RegEx for matching HTML tags with specific attributes [duplicate]

问题

I have a string like

<span title="use a <label>">Some Content</span>
<span title="use a <div>">Some Other Content</span>

I need a regex to get only the Some Content or Some Other Content ignoring the tags, even if the tags has another tags inside

回答1:

Use a document parser and DOM methods to get the content, not regular expressions. Regex is decidedly the wrong tool for this job. Even if you can get a regex that works, it will be difficult to understand and very brittle. The solution that follows is much more robust, easier to understand, and easier to debug.

Start by creating a parser and parsing the document fragment:

var parser = new DOMParser();
var doc = parser.parseFromString(
    '<span title="use a <label>">Some Content</label><span title="use a <div>">Some Other Content</label>',
    "text/html");

You can see the result by inspecting doc.documentElement, which gives us:

<html>
    <head></head>
    <body>
        <span title="use a <label>">
            Some Content
            <span title="use a <div>">
                Some Other Content
            </span>
        </span>
    </body>
</html>

Because your tags aren't closed properly, it parses it weird, but it doesn't matter. The text content is still content.

Next, we use a document walker to extract all of the text nodes. You can create a new walker using createTreeWalker, passing in NodeFilter.SHOW_TEXT:

var walker = doc.createTreeWalker(
    doc.documentElement,    // root
    NodeFilter.SHOW_TEXT,   // what to show
    null,                   // filter
    false);                 // reference expansion

We can then walk the tree and collect all of the walked nodes:

var node;
var textNodes = []; 
while (node = walker.nextNode()) {
    textNodes.push(node);
}

Finally, we get the desired array:

var content = textNodes.map(x => x.textContent);

Content is an array containing ["Some Content", "Some Other Content"], the desired result set.

回答2:

May be you get some idea.

Regex: ">(.*)</

Match 1
Full match  26-42   ">Some Content</
Group 1.    n/a Some Content
Match 2
Full match  73-95   ">Some Other Content</
Group 1.    n/a Some Other Content

https://regex101.com/r/6VArPY/1

回答3:

We might just use a simple expression and collect our desired textContents, maybe using:

">(.+?)<\/

Our data is saved in (.+?) capturing group.

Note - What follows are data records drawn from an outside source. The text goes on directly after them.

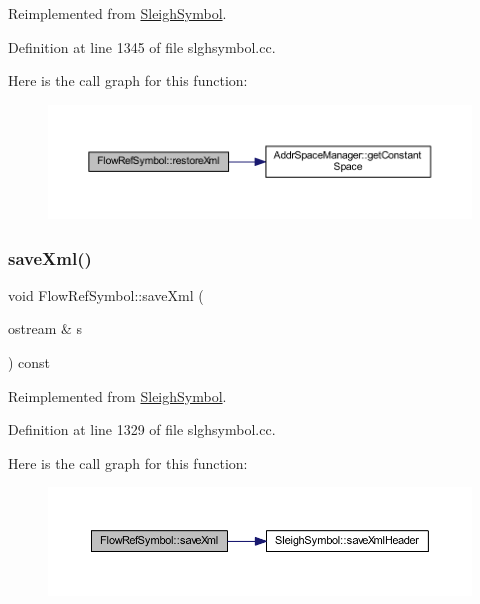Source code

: Reimplemented from \mbox{\hyperlink{class_sleigh_symbol_accaec1696f99366fb0e089a7fceb56a3}{Sleigh\+Symbol}}.



Definition at line 1345 of file slghsymbol.\+cc.

Here is the call graph for this function\+:
\nopagebreak
\begin{figure}[H]
\begin{center}
\leavevmode
\includegraphics[width=350pt]{class_flow_ref_symbol_a64565b89e176acc3743f31133548310d_cgraph}
\end{center}
\end{figure}
\mbox{\label{class_flow_ref_symbol_a6e4019b02ff19539264b2a717828483c}} 
\subsubsection{\texorpdfstring{saveXml()}{saveXml()}}
{\footnotesize\ttfamily void Flow\+Ref\+Symbol\+::save\+Xml (\begin{DoxyParamCaption}\item[{ostream \&}]{s }\end{DoxyParamCaption}) const\hspace{0.3cm}{\ttfamily [virtual]}}



Reimplemented from \mbox{\hyperlink{class_sleigh_symbol_a83c9a32d16419d2277c5b9d542e1cf13}{Sleigh\+Symbol}}.



Definition at line 1329 of file slghsymbol.\+cc.

Here is the call graph for this function\+:
\nopagebreak
\begin{figure}[H]
\begin{center}
\leavevmode
\includegraphics[width=350pt]{class_flow_ref_symbol_a6e4019b02ff19539264b2a717828483c_cgraph}
\end{center}
\end{figure}
\mbox{\label{class_flow_ref_symbol_aa98cb037aedede53c7306aa43cb7310b}}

const regex = /">(.+?)<\//gm;
const str = `<span title="use a <label>">Some Content</label>
<span title="use a <div>">Some Other Content</label>`;
let m;

while ((m = regex.exec(str)) !== null) {
    // This is necessary to avoid infinite loops with zero-width matches
    if (m.index === regex.lastIndex) {
        regex.lastIndex++;
    }
    
    // The result can be accessed through the `m`-variable.
    m.forEach((match, groupIndex) => {
        console.log(`Found match, group ${groupIndex}: ${match}`);
    });
}